The bill passed out of the House, where Del. Maggie McIntosh, an out lesbian, expressed regret that gender identity had not been included in the 2001 bill. Then, as we savored that historic victory, Miller shunted the bill into the Rules Committee graveyard. The Senate president pronounced the bill dead, and conventional Annapolis wisdom dictates that such bills never revive.
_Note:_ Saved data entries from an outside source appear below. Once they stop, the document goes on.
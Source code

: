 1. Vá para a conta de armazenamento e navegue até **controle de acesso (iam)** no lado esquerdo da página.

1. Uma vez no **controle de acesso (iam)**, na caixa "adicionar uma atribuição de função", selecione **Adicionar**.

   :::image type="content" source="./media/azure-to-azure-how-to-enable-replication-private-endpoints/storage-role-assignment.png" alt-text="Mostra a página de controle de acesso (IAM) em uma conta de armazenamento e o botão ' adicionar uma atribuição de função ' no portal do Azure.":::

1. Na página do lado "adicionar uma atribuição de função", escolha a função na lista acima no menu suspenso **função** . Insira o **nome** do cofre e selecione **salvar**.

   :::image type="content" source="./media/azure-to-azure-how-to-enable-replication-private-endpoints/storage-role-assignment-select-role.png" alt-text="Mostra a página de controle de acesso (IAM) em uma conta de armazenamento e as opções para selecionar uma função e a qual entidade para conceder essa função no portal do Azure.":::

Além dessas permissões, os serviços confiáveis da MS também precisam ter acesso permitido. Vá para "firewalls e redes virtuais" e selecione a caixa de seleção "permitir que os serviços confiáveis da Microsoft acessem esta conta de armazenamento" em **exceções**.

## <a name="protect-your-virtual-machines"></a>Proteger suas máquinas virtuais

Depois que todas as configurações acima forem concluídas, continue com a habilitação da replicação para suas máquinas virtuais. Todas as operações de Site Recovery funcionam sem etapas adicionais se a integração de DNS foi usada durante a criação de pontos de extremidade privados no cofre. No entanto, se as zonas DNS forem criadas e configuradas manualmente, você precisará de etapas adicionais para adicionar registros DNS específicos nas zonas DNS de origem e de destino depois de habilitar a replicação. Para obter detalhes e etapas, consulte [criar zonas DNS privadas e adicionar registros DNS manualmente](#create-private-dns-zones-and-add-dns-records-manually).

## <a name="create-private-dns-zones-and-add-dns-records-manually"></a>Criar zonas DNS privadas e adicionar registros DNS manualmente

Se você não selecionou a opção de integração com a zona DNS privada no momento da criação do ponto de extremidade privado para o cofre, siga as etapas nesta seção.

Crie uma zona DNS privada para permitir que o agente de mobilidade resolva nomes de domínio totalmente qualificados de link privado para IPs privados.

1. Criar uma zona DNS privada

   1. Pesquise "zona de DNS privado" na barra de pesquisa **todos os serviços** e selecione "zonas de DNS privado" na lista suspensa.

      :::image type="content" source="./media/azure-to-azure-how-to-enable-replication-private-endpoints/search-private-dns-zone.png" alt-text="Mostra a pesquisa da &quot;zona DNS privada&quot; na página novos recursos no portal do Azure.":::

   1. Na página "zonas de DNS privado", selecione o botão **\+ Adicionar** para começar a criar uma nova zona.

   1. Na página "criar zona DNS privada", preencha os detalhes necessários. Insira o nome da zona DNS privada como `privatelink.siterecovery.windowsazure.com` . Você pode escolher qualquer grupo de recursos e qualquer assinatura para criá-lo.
But revive it we did in a show of strength that caught everyone’s attention. Word got to the Washington Blade that Frosh requested the move to Rules. Our team resuscitated this flat-lined bill, canvassing in Frosh’s neighborhood. The Jewish women’s community flooded him with calls. Sen. Rich Madaleno spoke out in caucus and wielded influence behind the scenes. McIntosh retaliated in the House by holding Senate bills. The gay House caucus broke protocol and sent Miller an open letter asking for him to “play by the rules.” U.S. House of Representatives Democratic Whip, Congressman Steny Hoyer, a former Senate president himself, urged fair play as well.

Now back in JPR, a chastened Frosh, with a friendly amendment clarifying the definition of gender identity, moved the bill to the floor. The Senate president publicly promised an expedited floor vote if shown the votes. We did, and Miller — in a brute show of force on the final day — demanded that senior leadership vote to recommit the bill. To their discredit, those senators bowed to their president and killed a civil rights bill. To their credit, they refused to directly vote against it on the floor. A small victory, and cold comfort, but still progress.

Why did the president go to such lengths? He told Maryland Public Television, “I personally believe [HB 235] is anti-family, uh, so I’m going to vote against it.” Also, the talk in Annapolis is that it was simply spite, because the House did not vote on marriage after his senators had gone on record in support.

Still, we nearly achieved a major step toward a goal sought for 12 years. Our strength, manifested in community leaders, advocates and allies, including Morgan Meneses-Sheets and the staff of Equality Maryland, gays and lesbians, women, progressives, labor, religious groups, and government allies, impressed the political class. We shall return, united.